Preparation of Cell Culture Media for Proteomic Analysis

Melanoma cell lines WM35, WM902, and WM9 were cultured in media supplemented with 10% FBS in T175 flasks until ∼70% confluence. After washing (with PBS), cells were grown in serum-free medium for 1 day and then switched to media with or without (vehicle control) active-form of KLK7 (3 μg/flask) for 30 min at 37 °C. Media were collected, and cell debris was removed by centrifugation. Media were concentrated 20× using Amicon® Ultra centrifugal filters (EMD Millipore), and buffer was exchanged with 50 mm ammonium bicarbonate. The total protein concentration was measured using the Coomassie Blue protein assay. Proteins were reduced with 10 mm DTT at 50 °C for 30 min and alkylated with 20 mm iodoacetamide at room temperature for 1 h and digested overnight at 37 °C using trypsin (Sigma) at 1:50 ratio of trypsin:total protein. Formic acid was then added to a final concentration of 0.5% (V/V), and the samples were centrifuged at 15,000 × g for 10min. The supernatant was transferred into a new tube and stored at −20 °C. For the screening experiment, all samples (100 μg/condition, with or without KLK7 treatment) were fractioned with strong cation exchange high performance liquid chromatography (SCX-HPLC) (analytic column, PolyLC Inc.) with an Agilent 1100 system.

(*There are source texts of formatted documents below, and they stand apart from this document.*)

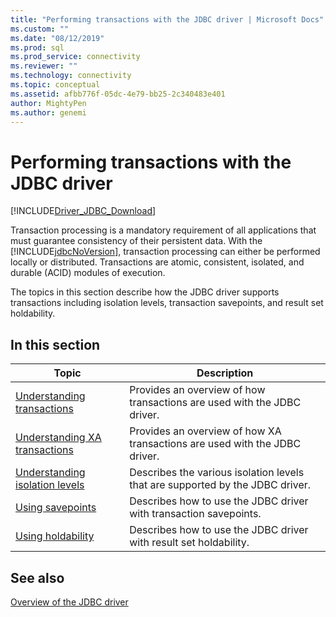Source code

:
 ```yaml
---
title: "Performing transactions with the JDBC driver | Microsoft Docs"
ms.custom: ""
ms.date: "08/12/2019"
ms.prod: sql
ms.prod_service: connectivity
ms.reviewer: ""
ms.technology: connectivity
ms.topic: conceptual
ms.assetid: afbb776f-05dc-4e79-bb25-2c340483e401
author: MightyPen
ms.author: genemi
---
```

# Performing transactions with the JDBC driver
[!INCLUDE[Driver_JDBC_Download](../../includes/driver_jdbc_download.md)]

  Transaction processing is a mandatory requirement of all applications that must guarantee consistency of their persistent data. With the [!INCLUDE[jdbcNoVersion](../../includes/jdbcnoversion_md.md)], transaction processing can either be performed locally or distributed. Transactions are atomic, consistent, isolated, and durable (ACID) modules of execution.  
  
 The topics in this section describe how the JDBC driver supports transactions including isolation levels, transaction savepoints, and result set holdability.  
  
## In this section  
  
|Topic|Description|  
|-----------|-----------------|  
|[Understanding transactions](../../connect/jdbc/understanding-transactions.md)|Provides an overview of how transactions are used with the JDBC driver.|  
|[Understanding XA transactions](../../connect/jdbc/understanding-xa-transactions.md)|Provides an overview of how XA transactions are used with the JDBC driver.|  
|[Understanding isolation levels](../../connect/jdbc/understanding-isolation-levels.md)|Describes the various isolation levels that are supported by the JDBC driver.|  
|[Using savepoints](../../connect/jdbc/using-savepoints.md)|Describes how to use the JDBC driver with transaction savepoints.|  
|[Using holdability](../../connect/jdbc/using-holdability.md)|Describes how to use the JDBC driver with result set holdability.|  
  
## See also  
 [Overview of the JDBC driver](../../connect/jdbc/overview-of-the-jdbc-driver.md)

A 60-min fractionation method was used at a flow rate of 0.2 ml/min (Buffer A: 0.26 m formic acid in 5% acetonitrile, pH 2–3; Buffer B: 0.26 m formic acid in 5% acetonitrile with 1 m ammonium formate; gradient elution: 10 min buffer A, followed by linear gradient of buffer B 0% to 20% in 20 min then 20–100% in 15 min). Seventeen fractions per sample were collected and stored for further use.

With regard to the HaCaT cell lines, the experiment was performed as previously reported by Becker-Pauly et al. (18). Briefly, HaCaT cells were initially cultured to 70% confluency and were then switched to serum-free medium with (or without) spiked active KLK7 (1:100 ratio of protease/secretome (w/w)). Condition medium was collected 48 h post-treatment and subjected to sample preparation prior to MS-analysis.

LC-MS/MS Mass Spectrometry

The fractionated samples were processed using OMIX-Mini Bed 96 C18 pipette tips (Agilent Technologies). Peptides were washed with buffer containing 95% water in 0.02% TFA buffer and then eluted in 5 μl of buffer B (64.5% acetonitrile, 35.4% water, 0.1% formic acid). For the screening experiment, 80 μl of buffer A (0.1% formic acid in H₂O) were added to each sample, and 40 μl were loaded onto a 2-cm trap C18 column using an EASY-nLC nano-flow pump. The peptides were initially eluted from the trap column onto a 5-cm C18 column. The liquid chromatography setup was connected to a Thermo LTQ Orbitrap XL mass spectrometer with a nanoelectrospray ionization source (Proxeon Biosystems, Odense, Denmark). Analysis of the eluted peptides was done by tandem mass spectrometry in positive-ion mode.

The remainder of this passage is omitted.